A cobalt oxyhydroxide nanoflake-based nanoprobe for the sensitive fluorescence detection of T4 polynucleotide kinase activity and inhibition.

Phosphorylation of nucleic acids with 5'-OH termini catalyzed by polynucleotide kinase (PNK) is an inevitable process and has been implicated in many important cellular events. Here, we found for the first time that there was a significant difference in the adsorbent ability of cobalt oxyhydroxide (CoOOH) nanoflakes between single-stranded DNA (ssDNA) and double-stranded DNA (dsDNA), which resulted in the fluorescent dye-labeled dsDNA still retaining strong fluorescence emission, while the fluorescence signal of ssDNA was significantly quenched by CoOOH nanoflakes.

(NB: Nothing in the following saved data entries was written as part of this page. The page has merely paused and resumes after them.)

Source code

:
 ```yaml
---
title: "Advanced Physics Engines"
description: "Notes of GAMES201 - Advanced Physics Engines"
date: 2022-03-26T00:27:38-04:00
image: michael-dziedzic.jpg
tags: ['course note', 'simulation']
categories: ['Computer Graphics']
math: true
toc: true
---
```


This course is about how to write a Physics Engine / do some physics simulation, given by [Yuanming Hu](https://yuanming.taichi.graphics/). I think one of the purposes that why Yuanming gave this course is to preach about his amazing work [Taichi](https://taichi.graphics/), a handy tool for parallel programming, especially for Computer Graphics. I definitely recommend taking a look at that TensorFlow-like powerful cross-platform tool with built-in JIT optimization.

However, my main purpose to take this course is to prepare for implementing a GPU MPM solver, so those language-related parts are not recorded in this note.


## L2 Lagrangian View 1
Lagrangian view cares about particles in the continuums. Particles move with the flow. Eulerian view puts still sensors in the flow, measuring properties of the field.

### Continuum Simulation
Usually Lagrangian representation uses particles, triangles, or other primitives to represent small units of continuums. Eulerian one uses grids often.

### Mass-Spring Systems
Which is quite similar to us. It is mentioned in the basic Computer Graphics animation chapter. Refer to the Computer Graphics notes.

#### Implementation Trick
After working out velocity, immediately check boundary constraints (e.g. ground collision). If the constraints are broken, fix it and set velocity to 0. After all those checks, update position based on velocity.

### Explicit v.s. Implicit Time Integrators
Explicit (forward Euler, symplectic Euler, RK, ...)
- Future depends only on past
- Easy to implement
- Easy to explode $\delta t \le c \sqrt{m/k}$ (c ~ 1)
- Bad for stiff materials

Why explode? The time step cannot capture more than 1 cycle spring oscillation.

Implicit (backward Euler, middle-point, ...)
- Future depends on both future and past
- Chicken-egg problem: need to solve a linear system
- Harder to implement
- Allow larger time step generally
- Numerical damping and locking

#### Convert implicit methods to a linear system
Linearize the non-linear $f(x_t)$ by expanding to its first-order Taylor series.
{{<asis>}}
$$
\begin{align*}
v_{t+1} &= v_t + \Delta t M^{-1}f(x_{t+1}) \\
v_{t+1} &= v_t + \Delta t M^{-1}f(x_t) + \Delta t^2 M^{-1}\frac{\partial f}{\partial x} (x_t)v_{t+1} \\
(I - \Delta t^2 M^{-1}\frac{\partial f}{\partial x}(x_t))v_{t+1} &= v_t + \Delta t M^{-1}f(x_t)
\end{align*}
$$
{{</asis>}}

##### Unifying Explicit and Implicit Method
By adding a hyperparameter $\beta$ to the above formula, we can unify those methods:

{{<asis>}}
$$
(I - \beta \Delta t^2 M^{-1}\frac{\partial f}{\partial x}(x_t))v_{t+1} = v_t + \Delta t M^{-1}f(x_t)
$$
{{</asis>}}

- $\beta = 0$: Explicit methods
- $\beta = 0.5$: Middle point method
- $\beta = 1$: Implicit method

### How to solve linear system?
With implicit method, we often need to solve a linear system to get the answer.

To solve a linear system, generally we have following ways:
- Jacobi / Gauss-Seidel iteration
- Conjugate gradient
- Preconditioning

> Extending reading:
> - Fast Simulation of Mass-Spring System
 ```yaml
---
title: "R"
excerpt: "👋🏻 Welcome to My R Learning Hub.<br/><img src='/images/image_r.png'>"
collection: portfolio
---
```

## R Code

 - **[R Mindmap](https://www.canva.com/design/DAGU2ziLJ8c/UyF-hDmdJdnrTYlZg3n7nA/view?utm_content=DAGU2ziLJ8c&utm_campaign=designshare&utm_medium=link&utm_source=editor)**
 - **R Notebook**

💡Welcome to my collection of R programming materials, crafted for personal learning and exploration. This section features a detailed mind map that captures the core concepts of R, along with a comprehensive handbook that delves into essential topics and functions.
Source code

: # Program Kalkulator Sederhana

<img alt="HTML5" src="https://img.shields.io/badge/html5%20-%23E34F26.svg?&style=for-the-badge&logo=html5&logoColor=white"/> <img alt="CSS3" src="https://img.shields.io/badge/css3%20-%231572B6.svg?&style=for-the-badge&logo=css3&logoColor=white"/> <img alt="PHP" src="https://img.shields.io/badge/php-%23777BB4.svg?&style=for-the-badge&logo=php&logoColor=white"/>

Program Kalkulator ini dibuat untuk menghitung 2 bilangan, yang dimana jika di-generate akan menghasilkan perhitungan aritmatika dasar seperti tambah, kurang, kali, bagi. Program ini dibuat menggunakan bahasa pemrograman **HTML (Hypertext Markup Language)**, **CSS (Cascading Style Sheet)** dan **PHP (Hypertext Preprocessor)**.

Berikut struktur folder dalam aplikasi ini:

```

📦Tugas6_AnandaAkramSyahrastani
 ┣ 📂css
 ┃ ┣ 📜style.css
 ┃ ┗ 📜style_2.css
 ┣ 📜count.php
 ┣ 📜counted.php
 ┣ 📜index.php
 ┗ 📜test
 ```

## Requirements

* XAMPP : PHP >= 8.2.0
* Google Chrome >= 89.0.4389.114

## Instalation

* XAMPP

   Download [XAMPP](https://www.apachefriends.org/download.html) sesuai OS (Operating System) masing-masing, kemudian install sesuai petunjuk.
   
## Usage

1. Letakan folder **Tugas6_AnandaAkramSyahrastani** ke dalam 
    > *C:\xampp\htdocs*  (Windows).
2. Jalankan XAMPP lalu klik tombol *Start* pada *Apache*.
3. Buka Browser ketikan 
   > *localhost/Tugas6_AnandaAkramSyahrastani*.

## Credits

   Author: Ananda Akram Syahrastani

Based on this discovery, we developed a CoOOH nanoflake-based nanoprobe for the fluorescence sensing of T4 PNK activity and its inhibition by combining it with λ exonuclease cleavage reaction. In the presence of T4 PNK, dye-labeled dsDNA was phosphorylated and then cleaved by λ exonuclease to generate ssDNA, which could adsorb on the CoOOH nanoflakes and whose fluorescence was quenched by CoOOH nanoflakes. Due to the high quenching property of CoOOH nanoflakes as an efficient energy acceptor, a sensitive and selective sensing approach with satisfactory performance for T4 PNK sensing in a complex biological matrix has been successfully constructed and applied to the screening of inhibitors. The developed approach may potentially provide a new platform for further research, clinical diagnosis, and drug discovery of nucleotide kinase related diseases.